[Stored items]
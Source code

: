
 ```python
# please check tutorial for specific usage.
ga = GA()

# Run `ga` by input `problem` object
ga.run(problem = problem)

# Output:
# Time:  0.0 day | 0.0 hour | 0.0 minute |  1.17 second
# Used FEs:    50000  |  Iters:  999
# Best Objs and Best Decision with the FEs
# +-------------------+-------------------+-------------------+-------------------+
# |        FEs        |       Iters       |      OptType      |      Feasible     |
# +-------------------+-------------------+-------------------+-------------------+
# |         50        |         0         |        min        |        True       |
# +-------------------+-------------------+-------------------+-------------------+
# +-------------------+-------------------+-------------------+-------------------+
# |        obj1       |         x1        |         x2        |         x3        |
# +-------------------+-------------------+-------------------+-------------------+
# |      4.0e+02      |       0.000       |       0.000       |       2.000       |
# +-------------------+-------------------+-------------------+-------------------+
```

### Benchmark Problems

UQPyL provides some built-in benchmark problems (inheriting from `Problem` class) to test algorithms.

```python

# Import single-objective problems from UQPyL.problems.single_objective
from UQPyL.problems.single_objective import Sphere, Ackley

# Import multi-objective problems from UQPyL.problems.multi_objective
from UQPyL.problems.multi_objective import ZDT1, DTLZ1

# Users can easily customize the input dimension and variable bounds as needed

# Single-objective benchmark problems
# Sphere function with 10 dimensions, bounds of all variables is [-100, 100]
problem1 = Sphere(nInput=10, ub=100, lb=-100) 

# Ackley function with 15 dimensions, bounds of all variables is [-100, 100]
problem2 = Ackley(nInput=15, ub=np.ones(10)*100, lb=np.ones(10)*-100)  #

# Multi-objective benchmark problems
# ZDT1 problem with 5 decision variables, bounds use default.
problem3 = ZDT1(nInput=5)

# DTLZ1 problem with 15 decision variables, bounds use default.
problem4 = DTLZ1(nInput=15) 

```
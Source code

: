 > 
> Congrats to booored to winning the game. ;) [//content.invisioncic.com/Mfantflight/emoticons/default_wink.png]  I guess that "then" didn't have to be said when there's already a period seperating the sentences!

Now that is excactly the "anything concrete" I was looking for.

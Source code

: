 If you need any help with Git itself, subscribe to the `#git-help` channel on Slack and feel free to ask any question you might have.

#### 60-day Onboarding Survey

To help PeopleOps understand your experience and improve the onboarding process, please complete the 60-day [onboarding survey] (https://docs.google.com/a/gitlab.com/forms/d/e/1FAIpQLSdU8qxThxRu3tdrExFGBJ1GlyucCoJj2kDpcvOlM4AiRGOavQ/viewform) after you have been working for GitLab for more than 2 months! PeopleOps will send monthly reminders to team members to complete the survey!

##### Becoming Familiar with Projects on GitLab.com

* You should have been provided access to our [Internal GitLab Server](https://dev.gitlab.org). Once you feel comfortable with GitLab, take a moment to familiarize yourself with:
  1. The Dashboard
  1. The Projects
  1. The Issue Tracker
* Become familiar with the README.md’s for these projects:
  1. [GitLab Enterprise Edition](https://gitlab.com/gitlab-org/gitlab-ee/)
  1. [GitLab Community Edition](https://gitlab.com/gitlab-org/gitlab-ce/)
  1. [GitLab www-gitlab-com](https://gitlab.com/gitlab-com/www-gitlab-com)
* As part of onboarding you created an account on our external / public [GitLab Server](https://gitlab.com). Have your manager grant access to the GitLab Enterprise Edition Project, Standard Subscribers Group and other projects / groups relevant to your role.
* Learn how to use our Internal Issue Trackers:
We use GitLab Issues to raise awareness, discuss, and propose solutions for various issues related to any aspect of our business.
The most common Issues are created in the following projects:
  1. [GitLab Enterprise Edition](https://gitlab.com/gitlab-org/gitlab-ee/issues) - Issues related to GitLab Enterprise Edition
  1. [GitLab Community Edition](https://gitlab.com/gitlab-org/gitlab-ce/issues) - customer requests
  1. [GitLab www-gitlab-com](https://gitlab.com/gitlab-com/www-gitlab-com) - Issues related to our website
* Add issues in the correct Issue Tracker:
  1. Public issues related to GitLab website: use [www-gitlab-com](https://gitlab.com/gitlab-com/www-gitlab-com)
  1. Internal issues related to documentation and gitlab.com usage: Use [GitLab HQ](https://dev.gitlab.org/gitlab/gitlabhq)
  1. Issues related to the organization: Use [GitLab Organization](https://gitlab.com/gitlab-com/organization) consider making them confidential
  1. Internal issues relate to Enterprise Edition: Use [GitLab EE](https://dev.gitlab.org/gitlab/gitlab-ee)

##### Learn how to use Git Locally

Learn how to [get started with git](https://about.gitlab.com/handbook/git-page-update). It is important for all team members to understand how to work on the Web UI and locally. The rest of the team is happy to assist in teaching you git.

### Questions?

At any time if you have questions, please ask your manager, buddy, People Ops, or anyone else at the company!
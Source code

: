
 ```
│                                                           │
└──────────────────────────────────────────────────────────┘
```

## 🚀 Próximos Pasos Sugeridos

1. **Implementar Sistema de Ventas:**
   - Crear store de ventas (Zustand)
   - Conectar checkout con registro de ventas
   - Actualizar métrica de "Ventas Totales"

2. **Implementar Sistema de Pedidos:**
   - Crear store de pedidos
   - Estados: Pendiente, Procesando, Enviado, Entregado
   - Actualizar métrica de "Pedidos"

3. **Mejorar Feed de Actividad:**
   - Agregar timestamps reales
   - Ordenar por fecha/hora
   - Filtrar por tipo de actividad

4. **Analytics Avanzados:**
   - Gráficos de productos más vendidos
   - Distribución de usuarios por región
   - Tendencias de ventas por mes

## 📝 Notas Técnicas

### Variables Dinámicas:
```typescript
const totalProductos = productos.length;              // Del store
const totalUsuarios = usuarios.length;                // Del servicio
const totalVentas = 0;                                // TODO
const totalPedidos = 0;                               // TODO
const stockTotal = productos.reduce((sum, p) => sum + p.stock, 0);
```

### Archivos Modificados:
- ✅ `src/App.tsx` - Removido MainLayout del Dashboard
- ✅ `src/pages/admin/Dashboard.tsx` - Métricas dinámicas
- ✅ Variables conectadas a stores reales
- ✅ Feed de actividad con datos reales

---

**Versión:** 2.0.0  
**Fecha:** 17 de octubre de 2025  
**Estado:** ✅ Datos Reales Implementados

◆ **Your task**
Return each line of the data exactly as it was given.

◆ **Answer section**
Source code

:
 ```python
# please check tutorial for specific usage.
ga = GA()

# Run `ga` by input `problem` object
ga.run(problem = problem)

# Output:
# Time:  0.0 day | 0.0 hour | 0.0 minute |  1.17 second
# Used FEs:    50000  |  Iters:  999
# Best Objs and Best Decision with the FEs
# +-------------------+-------------------+-------------------+-------------------+
# |        FEs        |       Iters       |      OptType      |      Feasible     |
# +-------------------+-------------------+-------------------+-------------------+
# |         50        |         0         |        min        |        True       |
# +-------------------+-------------------+-------------------+-------------------+
# +-------------------+-------------------+-------------------+-------------------+
# |        obj1       |         x1        |         x2        |         x3        |
# +-------------------+-------------------+-------------------+-------------------+
# |      4.0e+02      |       0.000       |       0.000       |       2.000       |
# +-------------------+-------------------+-------------------+-------------------+
```

### Benchmark Problems

UQPyL provides some built-in benchmark problems (inheriting from `Problem` class) to test algorithms.

```python

# Import single-objective problems from UQPyL.problems.single_objective
from UQPyL.problems.single_objective import Sphere, Ackley

# Import multi-objective problems from UQPyL.problems.multi_objective
from UQPyL.problems.multi_objective import ZDT1, DTLZ1

# Users can easily customize the input dimension and variable bounds as needed

# Single-objective benchmark problems
# Sphere function with 10 dimensions, bounds of all variables is [-100, 100]
problem1 = Sphere(nInput=10, ub=100, lb=-100) 

# Ackley function with 15 dimensions, bounds of all variables is [-100, 100]
problem2 = Ackley(nInput=15, ub=np.ones(10)*100, lb=np.ones(10)*-100)  #

# Multi-objective benchmark problems
# ZDT1 problem with 5 decision variables, bounds use default.
problem3 = ZDT1(nInput=5)

# DTLZ1 problem with 15 decision variables, bounds use default.
problem4 = DTLZ1(nInput=15) 

```
Source code

: > 
> Congrats to booored to winning the game. ;) [//content.invisioncic.com/Mfantflight/emoticons/default_wink.png]  I guess that "then" didn't have to be said when there's already a period seperating the sentences!

Now that is excactly the "anything concrete" I was looking for.

Source code

: If you need any help with Git itself, subscribe to the `#git-help` channel on Slack and feel free to ask any question you might have.

#### 60-day Onboarding Survey

To help PeopleOps understand your experience and improve the onboarding process, please complete the 60-day [onboarding survey] (https://docs.google.com/a/gitlab.com/forms/d/e/1FAIpQLSdU8qxThxRu3tdrExFGBJ1GlyucCoJj2kDpcvOlM4AiRGOavQ/viewform) after you have been working for GitLab for more than 2 months! PeopleOps will send monthly reminders to team members to complete the survey!

##### Becoming Familiar with Projects on GitLab.com

* You should have been provided access to our [Internal GitLab Server](https://dev.gitlab.org). Once you feel comfortable with GitLab, take a moment to familiarize yourself with:
  1. The Dashboard
  1. The Projects
  1. The Issue Tracker
* Become familiar with the README.md’s for these projects:
  1. [GitLab Enterprise Edition](https://gitlab.com/gitlab-org/gitlab-ee/)
  1. [GitLab Community Edition](https://gitlab.com/gitlab-org/gitlab-ce/)
  1. [GitLab www-gitlab-com](https://gitlab.com/gitlab-com/www-gitlab-com)
* As part of onboarding you created an account on our external / public [GitLab Server](https://gitlab.com). Have your manager grant access to the GitLab Enterprise Edition Project, Standard Subscribers Group and other projects / groups relevant to your role.
* Learn how to use our Internal Issue Trackers:
We use GitLab Issues to raise awareness, discuss, and propose solutions for various issues related to any aspect of our business.
The most common Issues are created in the following projects:
  1. [GitLab Enterprise Edition](https://gitlab.com/gitlab-org/gitlab-ee/issues) - Issues related to GitLab Enterprise Edition
  1. [GitLab Community Edition](https://gitlab.com/gitlab-org/gitlab-ce/issues) - customer requests
  1. [GitLab www-gitlab-com](https://gitlab.com/gitlab-com/www-gitlab-com) - Issues related to our website
* Add issues in the correct Issue Tracker:
  1. Public issues related to GitLab website: use [www-gitlab-com](https://gitlab.com/gitlab-com/www-gitlab-com)
  1. Internal issues related to documentation and gitlab.com usage: Use [GitLab HQ](https://dev.gitlab.org/gitlab/gitlabhq)
  1. Issues related to the organization: Use [GitLab Organization](https://gitlab.com/gitlab-com/organization) consider making them confidential
  1. Internal issues relate to Enterprise Edition: Use [GitLab EE](https://dev.gitlab.org/gitlab/gitlab-ee)

##### Learn how to use Git Locally

Learn how to [get started with git](https://about.gitlab.com/handbook/git-page-update). It is important for all team members to understand how to work on the Web UI and locally. The rest of the team is happy to assist in teaching you git.

### Questions?

At any time if you have questions, please ask your manager, buddy, People Ops, or anyone else at the company!
Source code

:
 ```
│                                                           │
└──────────────────────────────────────────────────────────┘
```

## 🚀 Próximos Pasos Sugeridos

1. **Implementar Sistema de Ventas:**
   - Crear store de ventas (Zustand)
   - Conectar checkout con registro de ventas
   - Actualizar métrica de "Ventas Totales"

2. **Implementar Sistema de Pedidos:**
   - Crear store de pedidos
   - Estados: Pendiente, Procesando, Enviado, Entregado
   - Actualizar métrica de "Pedidos"

3. **Mejorar Feed de Actividad:**
   - Agregar timestamps reales
   - Ordenar por fecha/hora
   - Filtrar por tipo de actividad

4. **Analytics Avanzados:**
   - Gráficos de productos más vendidos
   - Distribución de usuarios por región
   - Tendencias de ventas por mes

## 📝 Notas Técnicas

### Variables Dinámicas:
```typescript
const totalProductos = productos.length;              // Del store
const totalUsuarios = usuarios.length;                // Del servicio
const totalVentas = 0;                                // TODO
const totalPedidos = 0;                               // TODO
const stockTotal = productos.reduce((sum, p) => sum + p.stock, 0);
```

### Archivos Modificados:
- ✅ `src/App.tsx` - Removido MainLayout del Dashboard
- ✅ `src/pages/admin/Dashboard.tsx` - Métricas dinámicas
- ✅ Variables conectadas a stores reales
- ✅ Feed de actividad con datos reales

---

**Versión:** 2.0.0  
**Fecha:** 17 de octubre de 2025  
**Estado:** ✅ Datos Reales Implementados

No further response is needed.